-- Task brief --
Take each line of the records below that contains the string "over" and copy it.

-- Exercise inputs --
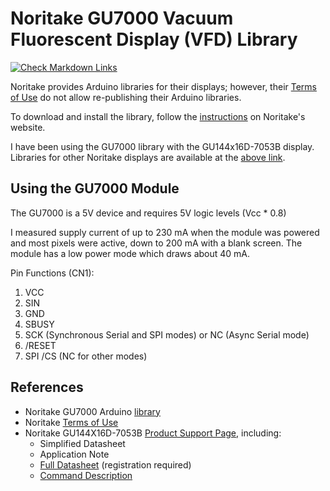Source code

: # Noritake GU7000 Vacuum Fluorescent Display (VFD) Library

[![Check Markdown Links](https://github.com/Andy4495/Noritake-GU7000/actions/workflows/check-links.yml/badge.svg)](https://github.com/Andy4495/Noritake-GU7000/actions/workflows/check-links.yml)

Noritake provides Arduino libraries for their displays; however, their [Terms of Use][3] do not allow re-publishing their Arduino libraries.

To download and install the library, follow the [instructions][1] on Noritake's website.

I have been using the GU7000 library with the GU144x16D-7053B display. Libraries for other Noritake displays are available at the [above link][1].

## Using the GU7000 Module

The GU7000 is a 5V device and requires 5V logic levels (Vcc * 0.8)

I measured supply current of up to 230 mA when the module was powered and most pixels were active, down to 200 mA with a blank screen. The module has a low power mode which draws about 40 mA.

Pin Functions (CN1):

1. VCC
2. SIN
3. GND
4. SBUSY
5. SCK (Synchronous Serial and SPI modes) or NC (Async Serial mode)
6. /RESET
7. SPI /CS (NC for other modes)

## References

- Noritake GU7000 Arduino [library][1]
- Noritake [Terms of Use][3]
- Noritake GU144X16D-7053B [Product Support Page][7], including:
  - Simplified Datasheet
  - Application Note
  - [Full Datasheet][2] (registration required)
  - [Command Description][6]

[1]: https://www.noritake-elec.com/support/design-resources/support-guide/arduino-code-library-quick-start-guide
[2]: https://www.noritake-elec.com/user/datasheet?FMTP=2&PSID=5908e690167775b2f6241569268c741e&VFDID=152&SCID=185
[3]: https://www.noritake-elec.com/about/terms-of-use
[//]: # ([4]: https://www.noritake-elec.com/user/download?id=gu144x16d-7053b&category=21)
[//]: # ([5]: https://www.noritake-elec.com/products/user/download?category=2&id=a-apn200_e21)
[6]: https://www.noritake-elec.com/support/design-resources/support-guide/gu-7000-command-description
[7]: https://www.noritake-elec.com/products/model?part=GU144X16D-7053B
[//]: # ([200]: https://github.com/Andy4495/Noritake-GU7000)
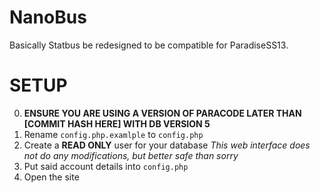 # NanoBus
Basically Statbus be redesigned to be compatible for ParadiseSS13.

# SETUP
0) **ENSURE YOU ARE USING A VERSION OF PARACODE LATER THAN [COMMIT HASH HERE] WITH DB VERSION 5**
1) Rename `config.php.examlple` to `config.php`
2) Create a **READ ONLY** user for your database
*This web interface does not do any modifications, but better safe than sorry*
3) Put said account details into `config.php`
4) Open the site
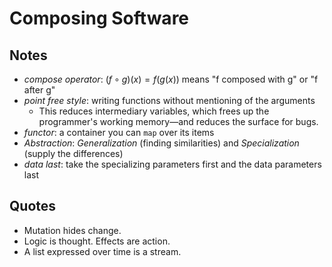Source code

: # Composing Software

## Notes

- _compose operator_: $(f \circ g)(x) = f(g(x))$ means "f composed with g" or "f after g"
- _point free style_: writing functions without mentioning of the arguments
    - This reduces intermediary variables, which frees up the programmer's working memory—and reduces the surface for bugs.
- _functor_: a container you can `map` over its items
- _Abstraction_: _Generalization_ (finding similarities) and _Specialization_ (supply the differences)
- _data last_: take the specializing parameters first and the data parameters last

## Quotes

- Mutation hides change.
- Logic is thought. Effects are action.
- A list expressed over time is a stream.
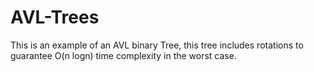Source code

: # AVL-Trees
This is an example of an AVL binary Tree, this tree includes rotations to guarantee O(n logn) time complexity in the worst case.
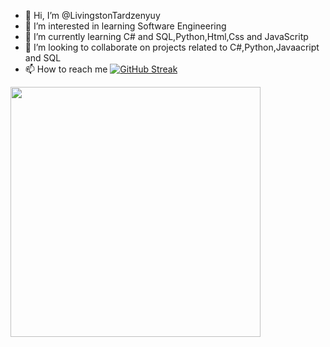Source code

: - 👋 Hi, I’m @LivingstonTardzenyuy
- 👀 I’m interested in learning Software Engineering
- 🌱 I’m currently learning C# and SQL,Python,Html,Css and JavaScritp
- 💞️ I’m looking to collaborate on projects related to C#,Python,Javaacript and SQL
- 📫 How to reach me 
[![GitHub Streak](https://github-readme-streak-stats.herokuapp.com?user=LivingstonTardzenyuy&theme=gruvbox_duo&hide_border=true&date_format=j%20M%5B%20Y%5D)](https://git.io/streak-stats)

<img src="https://github-readme-stats.vercel.app/api?username=LivingstonTardzenyuy&show_icons=true&theme=gruvbox_duo" width="400">
<!---
LivingstonTardzenyuy/LivingstonTardzenyuy is a ✨ special ✨ repository because its `README.md` (this file) appears on your GitHub profile.
You can click the Preview link to take a look at your changes.
--->
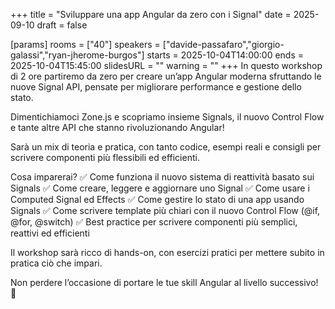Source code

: +++
title = "Sviluppare una app Angular da zero con i Signal"
date = 2025-09-10
draft = false

[params]
rooms = ["40"]
speakers = ["davide-passafaro","giorgio-galassi","ryan-jherome-burgos"]
starts = 2025-10-04T14:00:00
ends = 2025-10-04T15:45:00
slidesURL = ""
warning = ""
+++
In questo workshop di 2 ore partiremo da zero per creare un’app Angular moderna sfruttando le nuove Signal API, pensate per migliorare performance e gestione dello stato.

Dimentichiamoci Zone.js e scopriamo insieme Signals, il nuovo Control Flow e tante altre API che stanno rivoluzionando Angular!

Sarà un mix di teoria e pratica, con tanto codice, esempi reali e consigli per scrivere componenti più flessibili ed efficienti.

Cosa imparerai?
✅ Come funziona il nuovo sistema di reattività basato sui Signals
✅ Come creare, leggere e aggiornare uno Signal
✅ Come usare i Computed Signal ed Effects
✅ Come gestire lo stato di una app usando Signals
✅ Come scrivere template più chiari con il nuovo Control Flow (@if, @for, @switch)
✅ Best practice per scrivere componenti più semplici, reattivi ed efficienti

Il workshop sarà ricco di hands-on, con esercizi pratici per mettere subito in pratica ciò che impari.

Non perdere l’occasione di portare le tue skill Angular al livello successivo! 🎯
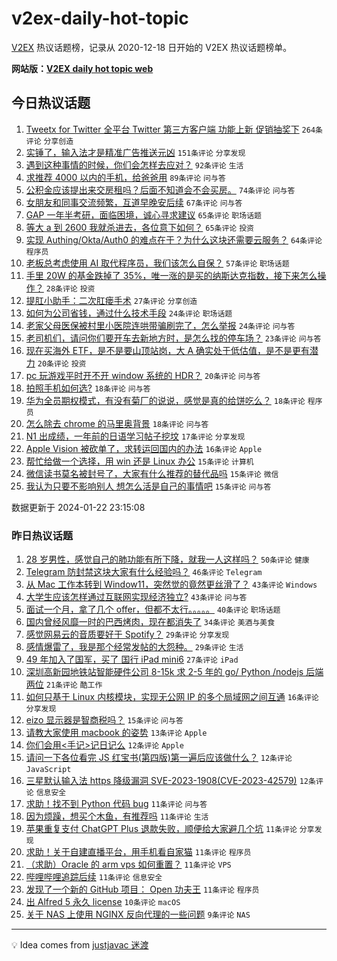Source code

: # v2ex-daily-hot-topic

[V2EX](https://www.v2ex.com/) 热议话题榜，记录从 2020-12-18 日开始的 V2EX 热议话题榜单。

**网站版：[V2EX daily hot topic web](https://boojack.github.io/v2ex-daily-hot-topic-web/)**

## 今日热议话题

<!-- TODAY BEGIN -->

1. [Tweetx for Twitter 全平台 Twitter 第三方客户端 功能上新 促销抽奖下](https://www.v2ex.com/t/1010570) `264条评论` `分享创造`
1. [实锤了，输入法才是精准广告推送元凶](https://www.v2ex.com/t/1010518) `151条评论` `分享发现`
1. [遇到这种事情的时候，你们会怎样去应对？](https://www.v2ex.com/t/1010720) `92条评论` `生活`
1. [求推荐 4000 以内的手机，给爸爸用](https://www.v2ex.com/t/1010566) `89条评论` `问与答`
1. [公积金应该提出来交房租吗？后面不知道会不会买房。](https://www.v2ex.com/t/1010530) `74条评论` `问与答`
1. [女朋友和同事交流频繁，互道早晚安后续](https://www.v2ex.com/t/1010543) `67条评论` `问与答`
1. [GAP 一年半考研，面临困境，诚心寻求建议](https://www.v2ex.com/t/1010526) `65条评论` `职场话题`
1. [等大 a 到 2600 我就杀进去，各位意下如何？](https://www.v2ex.com/t/1010681) `65条评论` `投资`
1. [实现 Authing/Okta/Auth0 的难点在于？为什么这块还需要云服务？](https://www.v2ex.com/t/1010604) `64条评论` `程序员`
1. [老板总考虑使用 AI 取代程序员，我们该怎么自保？](https://www.v2ex.com/t/1010611) `57条评论` `职场话题`
1. [手里 20W 的基金跌掉了 35%，唯一涨的是买的纳斯达克指数，接下来怎么操作？](https://www.v2ex.com/t/1010739) `28条评论` `投资`
1. [提肛小助手：二次肛瘘手术](https://www.v2ex.com/t/1010679) `27条评论` `分享创造`
1. [如何为公司省钱，通过什么技术手段](https://www.v2ex.com/t/1010741) `24条评论` `职场话题`
1. [老家父母医保被村里小医院连哄带骗刷完了，怎么举报](https://www.v2ex.com/t/1010723) `24条评论` `问与答`
1. [老司机们，请问你们要开车去新地方时，是怎么找的停车场？](https://www.v2ex.com/t/1010602) `23条评论` `问与答`
1. [现在买海外 ETF，是不是要山顶站岗，大 A 确实处于低估值，是不是更有潜力](https://www.v2ex.com/t/1010693) `20条评论` `投资`
1. [pc 玩游戏平时开不开 window 系统的 HDR？](https://www.v2ex.com/t/1010674) `20条评论` `问与答`
1. [拍照手机如何选?](https://www.v2ex.com/t/1010702) `18条评论` `问与答`
1. [华为全员期权模式，有没有菊厂的说说，感觉是真的给饼吃么？](https://www.v2ex.com/t/1010701) `18条评论` `程序员`
1. [怎么除去 chrome 的马里奥背景](https://www.v2ex.com/t/1010638) `18条评论` `问与答`
1. [N1 出成绩，一年前的日语学习帖子挖坟](https://www.v2ex.com/t/1010582) `17条评论` `分享发现`
1. [Apple Vision 被砍单了，求转运回国内的办法](https://www.v2ex.com/t/1010559) `16条评论` `Apple`
1. [帮忙给做一个选择，用 win 还是 Linux 办公](https://www.v2ex.com/t/1010704) `15条评论` `计算机`
1. [微信读书莫名被封号了，大家有什么推荐的替代品吗](https://www.v2ex.com/t/1010614) `15条评论` `微信`
1. [我认为只要不影响别人 想怎么活是自己的事情吧](https://www.v2ex.com/t/1010600) `15条评论` `问与答`

数据更新于 2024-01-22 23:15:08

<!-- TODAY END -->

### 昨日热议话题

<!-- YESTERDAY BEGIN -->

1. [28 岁男性，感觉自己的肺功能有所下降，就我一人这样吗？](https://www.v2ex.com/t/1010367) `50条评论` `健康`
1. [Telegram 防封禁这块大家有什么经验吗？](https://www.v2ex.com/t/1010381) `46条评论` `Telegram`
1. [从 Mac 工作本转到 Window11，突然觉的竟然更丝滑了？](https://www.v2ex.com/t/1010377) `43条评论` `Windows`
1. [大学生应该怎样通过互联网实现经济独立?](https://www.v2ex.com/t/1010382) `43条评论` `问与答`
1. [面试一个月，拿了几个 offer，但都不太行。。。。。](https://www.v2ex.com/t/1010401) `40条评论` `职场话题`
1. [国内曾经风靡一时的巴西烤肉，现在都消失了](https://www.v2ex.com/t/1010396) `34条评论` `美酒与美食`
1. [感觉网易云的音质要好于 Spotify？](https://www.v2ex.com/t/1010456) `29条评论` `分享发现`
1. [感情爆雷了，我是那个经常发帖的大怨种。](https://www.v2ex.com/t/1010459) `29条评论` `生活`
1. [49 年加入了国军，买了 国行 iPad mini6](https://www.v2ex.com/t/1010376) `27条评论` `iPad`
1. [深圳高新园地铁站智能硬件公司 8-15k 求 2-5 年的 go/ Python /nodejs 后端两位](https://www.v2ex.com/t/1010452) `21条评论` `酷工作`
1. [如何只基于 Linux 内核模块，实现无公网 IP 的多个局域网之间互通](https://www.v2ex.com/t/1010442) `16条评论` `分享发现`
1. [eizo 显示器是智商税吗？](https://www.v2ex.com/t/1010365) `15条评论` `问与答`
1. [请教大家使用 macbook 的姿势](https://www.v2ex.com/t/1010430) `13条评论` `Apple`
1. [你们会用<手记>记日记么](https://www.v2ex.com/t/1010474) `12条评论` `Apple`
1. [请问一下各位看完 JS 红宝书(第四版)第一遍后应该做什么？](https://www.v2ex.com/t/1010385) `12条评论` `JavaScript`
1. [三星默认输入法 https 降级漏洞 SVE-2023-1908(CVE-2023-42579)](https://www.v2ex.com/t/1010368) `12条评论` `信息安全`
1. [求助！找不到 Python 代码 bug](https://www.v2ex.com/t/1010467) `11条评论` `问与答`
1. [因为烦躁，想买个木鱼，有推荐吗](https://www.v2ex.com/t/1010457) `11条评论` `生活`
1. [苹果重复支付 ChatGPT Plus 退款失败，顺便给大家避几个坑](https://www.v2ex.com/t/1010435) `11条评论` `分享发现`
1. [求助！关于自建直播平台，用手机看自家猫](https://www.v2ex.com/t/1010419) `11条评论` `程序员`
1. [（求助）Oracle 的 arm vps 如何重置？](https://www.v2ex.com/t/1010413) `11条评论` `VPS`
1. [哔哩哔哩追踪后续](https://www.v2ex.com/t/1010369) `11条评论` `信息安全`
1. [发现了一个新的 GitHub 项目： Open 功夫王](https://www.v2ex.com/t/1010392) `11条评论` `程序员`
1. [出 Alfred 5 永久 license](https://www.v2ex.com/t/1010440) `10条评论` `macOS`
1. [关于 NAS 上使用 NGINX 反向代理的一些问题](https://www.v2ex.com/t/1010494) `9条评论` `NAS`

<!-- YESTERDAY END -->

---

💡 Idea comes from [justjavac 迷渡](https://github.com/justjavac/)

-- Response --
- _functor_: a container you can `map` over its items
- A list expressed over time is a stream.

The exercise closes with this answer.